§ What to work on
Taking only the lines of the data below from the line with "stays 'fresh', in" to the line with "# Rebecca Willett", ends included, write them out exactly and without pictures.

Extracted records section start

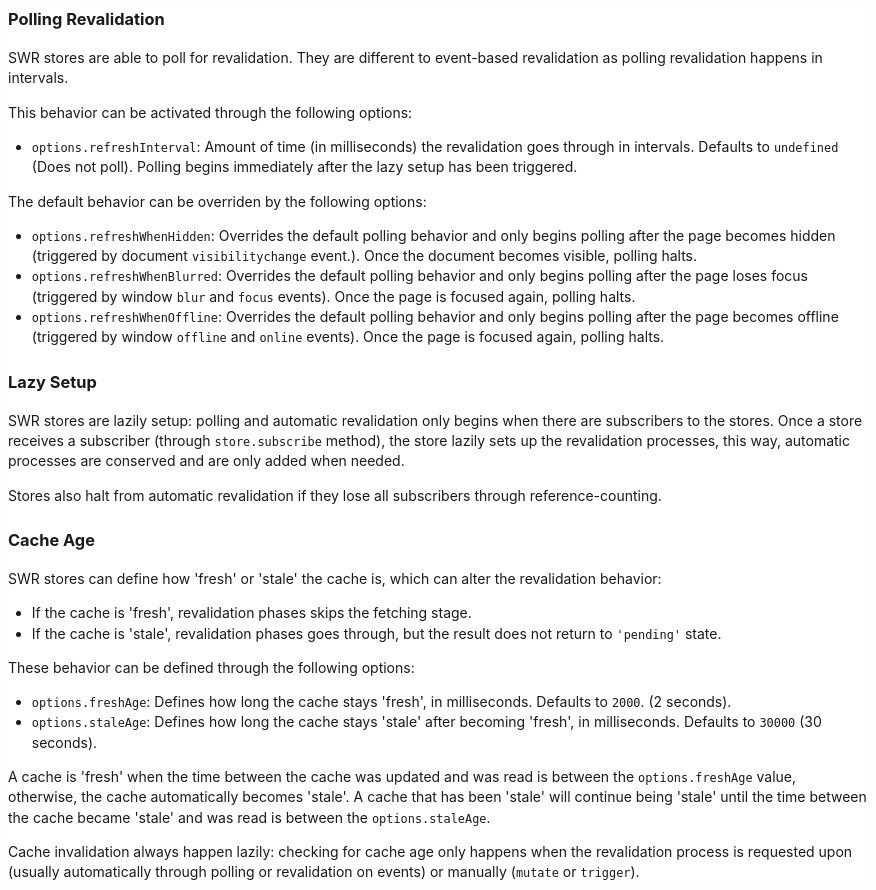 ### Polling Revalidation

SWR stores are able to poll for revalidation. They are different to event-based revalidation as polling revalidation happens in intervals.

This behavior can be activated through the following options:

- `options.refreshInterval`: Amount of time (in milliseconds) the revalidation goes through in intervals. Defaults to `undefined` (Does not poll). Polling begins immediately after the lazy setup has been triggered.

The default behavior can be overriden by the following options:

- `options.refreshWhenHidden`: Overrides the default polling behavior and only begins polling after the page becomes hidden (triggered by document `visibilitychange` event.). Once the document becomes visible, polling halts.
- `options.refreshWhenBlurred`: Overrides the default polling behavior and only begins polling after the page loses focus (triggered by window `blur` and `focus` events). Once the page is focused again, polling halts.
- `options.refreshWhenOffline`: Overrides the default polling behavior and only begins polling after the page becomes offline (triggered by window `offline` and `online` events). Once the page is focused again, polling halts.

### Lazy Setup

SWR stores are lazily setup: polling and automatic revalidation only begins when there are subscribers to the stores. Once a store receives a subscriber (through `store.subscribe` method), the store lazily sets up the revalidation processes, this way, automatic processes are conserved and are only added when needed.

Stores also halt from automatic revalidation if they lose all subscribers through reference-counting.

### Cache Age

SWR stores can define how 'fresh' or 'stale' the cache is, which can alter the revalidation behavior:

- If the cache is 'fresh', revalidation phases skips the fetching stage.
- If the cache is 'stale', revalidation phases goes through, but the result does not return to `'pending'` state.

These behavior can be defined through the following options:

- `options.freshAge`: Defines how long the cache stays 'fresh', in milliseconds. Defaults to `2000`. (2 seconds).
- `options.staleAge`: Defines how long the cache stays 'stale' after becoming 'fresh', in milliseconds. Defaults to `30000` (30 seconds).

A cache is 'fresh' when the time between the cache was updated and was read is between the `options.freshAge` value, otherwise, the cache automatically becomes 'stale'.
A cache that has been 'stale' will continue being 'stale' until the time between the cache became 'stale' and was read is between the `options.staleAge`.

Cache invalidation always happen lazily: checking for cache age only happens when the revalidation process is requested upon (usually automatically through polling or revalidation on events) or manually (`mutate` or `trigger`).
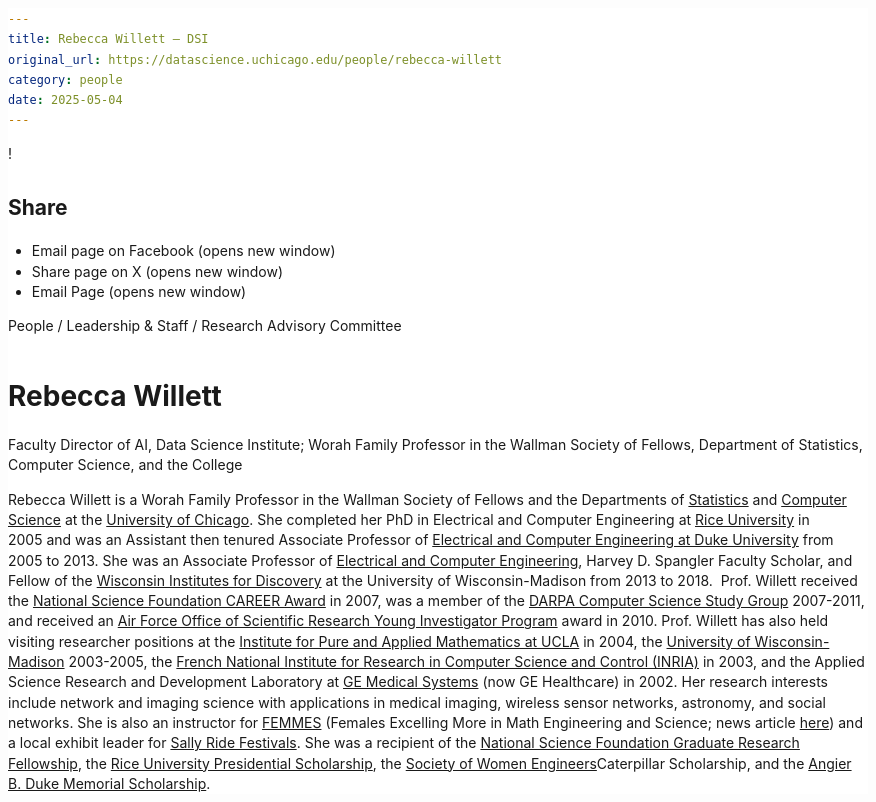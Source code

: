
 ```yaml
---
title: Rebecca Willett – DSI
original_url: https://datascience.uchicago.edu/people/rebecca-willett
category: people
date: 2025-05-04
---
```




!

## Share

* Email page on Facebook (opens new window)
* Share page on X (opens new window)
* Email Page (opens new window)



People / Leadership & Staff / Research Advisory Committee

# Rebecca Willett

Faculty Director of AI, Data Science Institute; Worah Family Professor in the Wallman Society of Fellows, Department of Statistics, Computer Science, and the College

Rebecca Willett is a Worah Family Professor in the Wallman Society of Fellows and the Departments of [Statistics](https://galton.uchicago.edu/) and [Computer Science](https://www.cs.uchicago.edu/) at the [University of Chicago](https://www.uchicago.edu/). She completed her PhD in Electrical and Computer Engineering at [Rice University](http://www.dsp.rice.edu/) in 2005 and was an Assistant then tenured Associate Professor of [Electrical and Computer Engineering at Duke University](https://ece.duke.edu/) from 2005 to 2013. She was an Associate Professor of [Electrical and Computer Engineering](http://www.engr.wisc.edu/department/electrical-computer-engineering/), Harvey D. Spangler Faculty Scholar, and Fellow of the [Wisconsin Institutes for Discovery](https://wid.wisc.edu/) at the University of Wisconsin-Madison from 2013 to 2018.  Prof. Willett received the [National Science Foundation CAREER Award](http://www.nsf.gov/funding/pgm_summ.jsp?pims_id=5262) in 2007, was a member of the [DARPA Computer Science Study Group](https://cs2p.ida.org/) 2007-2011, and received an [Air Force Office of Scientific Research Young Investigator Program](http://www.wpafb.af.mil/news/story.asp?id=123229259) award in 2010. Prof. Willett has also held visiting researcher positions at the [Institute for Pure and Applied Mathematics at UCLA](http://www.ipam.ucla.edu/) in 2004, the [University of Wisconsin-Madison](http://www.ece.wisc.edu/) 2003-2005, the [French National Institute for Research in Computer Science and Control (INRIA)](http://www-sop.inria.fr/) in 2003, and the Applied Science Research and Development Laboratory at [GE Medical Systems](http://www.gemedicalsystems.com/) (now GE Healthcare) in 2002. Her research interests include network and imaging science with applications in medical imaging, wireless sensor networks, astronomy, and social networks. She is also an instructor for [FEMMES](http://www.duke.edu/~are4/FEMMES07/Home.html) (Females Excelling More in Math Engineering and Science; news article [here](http://www.heraldsun.com/durham/4-821328.cfm)) and a local exhibit leader for [Sally Ride Festivals](http://www.sallyridefestivals.com/). She was a recipient of the [National Science Foundation Graduate Research Fellowship](http://www.nsfgradfellows.org/), the [Rice University Presidential Scholarship](http://graduate.rice.edu/presidentsfellows.aspx), the [Society of Women Engineers](http://www.swe.org/)Caterpillar Scholarship, and the [Angier B. Duke Memorial Scholarship](http://www.abduke.org/).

Extracted records section end

§ Solved problem
- `options.freshAge`: Defines how long the cache stays 'fresh', in milliseconds. Defaults to `2000`. (2 seconds).
- `options.staleAge`: Defines how long the cache stays 'stale' after becoming 'fresh', in milliseconds. Defaults to `30000` (30 seconds).

A cache is 'fresh' when the time between the cache was updated and was read is between the `options.freshAge` value, otherwise, the cache automatically becomes 'stale'.
A cache that has been 'stale' will continue being 'stale' until the time between the cache became 'stale' and was read is between the `options.staleAge`.

Cache invalidation always happen lazily: checking for cache age only happens when the revalidation process is requested upon (usually automatically through polling or revalidation on events) or manually (`mutate` or `trigger`).
Source code

:
 ```yaml
---
title: Rebecca Willett – DSI
original_url: https://datascience.uchicago.edu/people/rebecca-willett
category: people
date: 2025-05-04
---
```




!

## Share

* Email page on Facebook (opens new window)
* Share page on X (opens new window)
* Email Page (opens new window)



People / Leadership & Staff / Research Advisory Committee

# Rebecca Willett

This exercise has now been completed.